Baumard, N.

Baumard, N., Huillery, E., Hyafil, A. et al. (2022). The cultural evolution of love in literary history. Nature Human Behaviour, 6506–522. https://doi.org/10.1038/s41562-022-01292-z

Cultural historians know that the importance of love grew during the Medieval and Early Modern European periods. The phenomenon was labelled as the birth of “courtly love”. Recent studies, on the other hand, have shown that Chinese, Arabic, Persian, Indian, and Japanese cultures all follow the same pattern.

The authors explore in this article why such convergent evolution in such disparate cultures occurred. They use literary history to create a database of ancient literary fiction for 19 geographical places and 77 historical periods spanning 3,800 years, from the Middle Bronze Age to the Early Modern period. In their analyses, they employed qualitative and quantitative methodologies.

They first showed that romantic features have been more prevalent in Eurasian literary fiction over the last millennium and that similar increases happened in Ancient Greece, Rome, and Classical India. They then looked into the ecological factors that have contributed to this rise in the literary importance of romantic love. The results of their study have shown that a higher level of economic development is highly associated with a greater incidence of love in narrative fiction, which is consistent with ideas from cultural history and behavioural ecology.

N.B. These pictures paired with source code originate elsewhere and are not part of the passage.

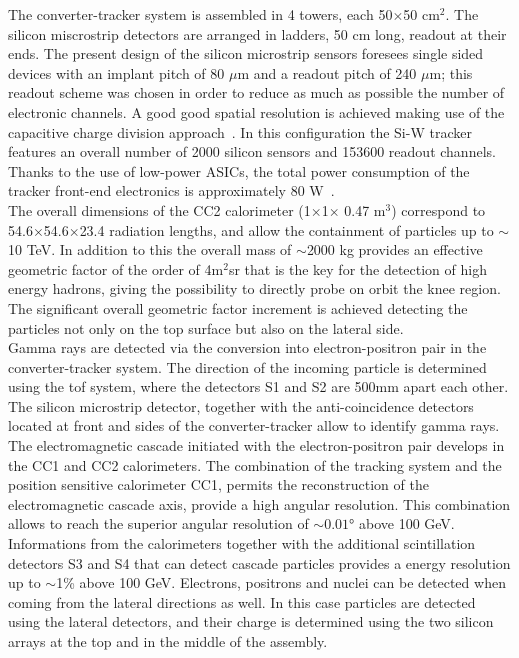 The converter-tracker system is assembled in 4 towers, each 50$\times$50
cm$^2$. The silicon miscrostrip detectors are arranged in ladders, 50 cm long,
readout at their ends.  The present design of the silicon microstrip sensors
foresees single sided devices with an implant pitch of 80 $\mu$m and a readout
pitch of 240 $\mu$m; this readout scheme was chosen in order to reduce as much
as possible the number of electronic channels. A good good spatial resolution is
achieved making use of the capacitive charge division
approach~\cite{KOTZ1985481}.  In this configuration the Si-W tracker features an
overall number of 2000 silicon sensors and 153600 readout channels. Thanks to
the use of low-power ASICs, the total power consumption of the tracker front-end
electronics is approximately 80 W~\cite{Galper:2011bc}.\\
The overall dimensions of the CC2 calorimeter (1$\times$1$\times$ 0.47 m$^3$)
correspond to 54.6$\times$54.6$\times$23.4 radiation lengths, and allow the
containment of particles up to $\sim$10 TeV. In addition to this the overall
mass of $\sim$2000 kg provides an effective geometric factor of the order of
4m$^2$sr that is the key for the detection of high energy hadrons, giving the
possibility to directly probe on orbit the knee region. The significant overall
geometric factor increment is achieved detecting the particles not only on the
top surface but also on the lateral side.\\

Gamma rays are detected via the conversion into electron-positron pair in the
converter-tracker system. The direction of the incoming particle is determined
using the \gls{tof} system, where the detectors S1 and S2 are 500mm apart each
other. The silicon microstrip detector, together with the anti-coincidence
detectors located at front and sides of the converter-tracker allow to identify
gamma rays. The electromagnetic cascade initiated with the electron-positron
pair develops in the CC1 and CC2 calorimeters.  The combination of the tracking
system and the position sensitive calorimeter CC1, permits the reconstruction of
the electromagnetic cascade axis, provide a high angular resolution. This
combination allows to reach the superior angular resolution of
$\sim\ang{0.01}$ above 100 GeV. Informations from the calorimeters together
with the additional scintillation detectors S3 and S4 that can detect cascade
particles provides a energy resolution up to $\sim$1\% above 100 GeV. Electrons,
positrons and nuclei can be detected when coming from the lateral directions as
well. In this case particles are detected using the lateral detectors, and their
charge is determined using the two silicon arrays at the top and in the middle
of the assembly.\\

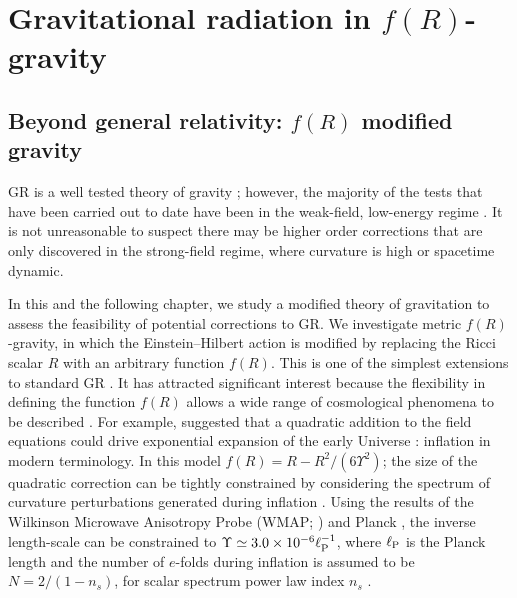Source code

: \chapter{Gravitational radiation in $f(R)$-gravity}\label{ch:f-R1}

\section{Beyond general relativity: $f(R)$ modified gravity}

GR is a well tested theory of gravity \citep{Will2006}; however, the majority of the tests that have been carried out to date have been in the weak-field, low-energy regime \citep{Will1993,Psaltis2008a}. It is not unreasonable to suspect there may be higher order corrections that are only discovered in the strong-field regime, where curvature is high or spacetime dynamic.

In this and the following chapter, we study a modified theory of gravitation to assess the feasibility of potential corrections to GR. We investigate metric $f(R)$-gravity, in which the Einstein--Hilbert action is modified by replacing the Ricci scalar $R$ with an arbitrary function $f(R)$. This is one of the simplest extensions to standard GR \citep{Sotiriou2010, DeFelice2010}. It has attracted significant interest because the flexibility in defining the function $f(R)$ allows a wide range of cosmological phenomena to be described \citep{Nojiri2007, Capozziello2007a}. For example, \citet{Starobinsky1980} suggested that a quadratic addition to the field equations could drive exponential expansion of the early Universe \citep{Vilenkin1985}: inflation in modern terminology. In this model $f(R) = R - R^2/(6\Upsilon^2)$; the size of the quadratic correction can be tightly constrained by considering the spectrum of curvature perturbations generated during inflation \citep{Starobinskii1983, Starobinskii1985}. Using the results of the Wilkinson Microwave Anisotropy Probe (WMAP; \citealt{Bennett2012, Hinshaw2012}) and Planck \citep{Ade2013a,Ade2013b}, the inverse length-scale can be constrained to $\Upsilon \simeq 3.0 \times 10^{-6} \ell_\mathrm{P}^{-1}$, where $\ell_\mathrm{P}$ is the Planck length and the number of $e$-folds during inflation is assumed to be $N = 2/(1 - n_s)$, for scalar spectrum power law index $n_s$ \citep{Starobinsky2007, DeFelice2010}. %

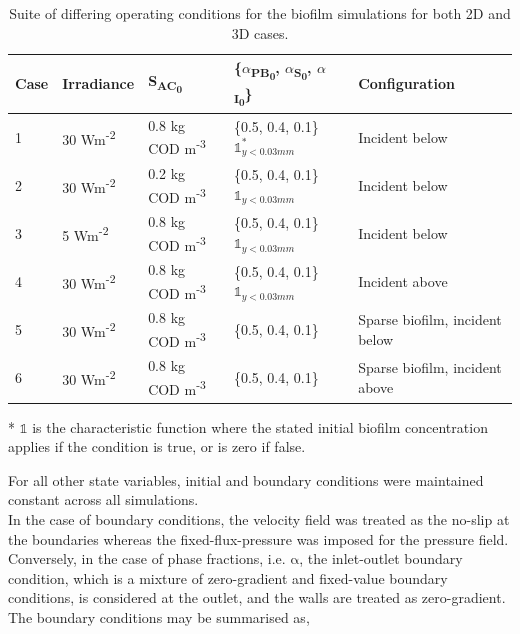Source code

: \begin{table}[H]
    \centering
    \small
    \renewcommand{\arraystretch}{1.4}
    \caption{Suite of differing operating conditions for the biofilm simulations for both 2D and 3D cases.}
    \tabcolsep=0.11cm
    \begin{tabular}{@{}p{1cm} p{2cm} p{3cm} p{5cm} p{5cm}@{}} \toprule
Case & Irradiance  & S\textsubscript{AC\textsubscript{0}}  & \{$\alpha$\textsubscript{PB\textsubscript{0}}, $\alpha$\textsubscript{S\textsubscript{0}}, $\alpha$\textsubscript{I\textsubscript{0}}\}  &  Configuration \\ \hline
1    &  30 Wm\textsuperscript{-2}  &    0.8 kg COD m\textsuperscript{-3}    &  \{0.5, 0.4, 0.1\}$\mathds{1}^*_{y<0.03mm}$  & Incident below\\
2     &  30 Wm\textsuperscript{-2}  &    0.2 kg COD m\textsuperscript{-3}    &  \{0.5, 0.4, 0.1\}$\mathds{1}_{y<0.03mm}$ & Incident below\\
3    &  5 Wm\textsuperscript{-2}  &    0.8 kg COD m\textsuperscript{-3}    &  \{0.5, 0.4, 0.1\}$\mathds{1}_{y<0.03mm}$  & Incident below\\
4    &  30 Wm\textsuperscript{-2}  &    0.8 kg COD m\textsuperscript{-3}    &  \{0.5, 0.4, 0.1\}$\mathds{1}_{y<0.03mm}$  & Incident above\\
5    &  30 Wm\textsuperscript{-2}  &    0.8 kg COD m\textsuperscript{-3}    &  \{0.5, 0.4, 0.1\}  & Sparse biofilm, incident below\\
6    &  30 Wm\textsuperscript{-2}  &    0.8 kg COD m\textsuperscript{-3}    &  \{0.5, 0.4, 0.1\}  & Sparse biofilm, incident above\\ \hline
    \end{tabular}
  \scriptsize{
     * $\mathds{1}$ is the characteristic function where the stated initial biofilm concentration applies if the condition is true, or is zero if false.} 
    \label{tab:biofilm_cases}
\end{table}

For all other state variables, initial and boundary conditions were maintained constant across all simulations.\\

In the case of boundary conditions, the velocity field was treated as the no-slip at the boundaries whereas the fixed-flux-pressure was imposed for the pressure field. Conversely, in the case of phase fractions, i.e. $\mathrm{\alpha}$, the inlet-outlet boundary condition, which is a mixture of zero-gradient and fixed-value boundary conditions, is considered at the outlet, and the walls are treated as zero-gradient. The boundary conditions may be summarised as,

The authors employed a difference-in-difference strategy that uses exogenous regional variations in economic growth coming from the adoption of the heavy plough in medieval Europe to further investigate the causal impact of economic development. Finally, they employed probabilistic generative models to recreate the latent evolution of love and assess the influence of cultural diffusion and economic development on this process.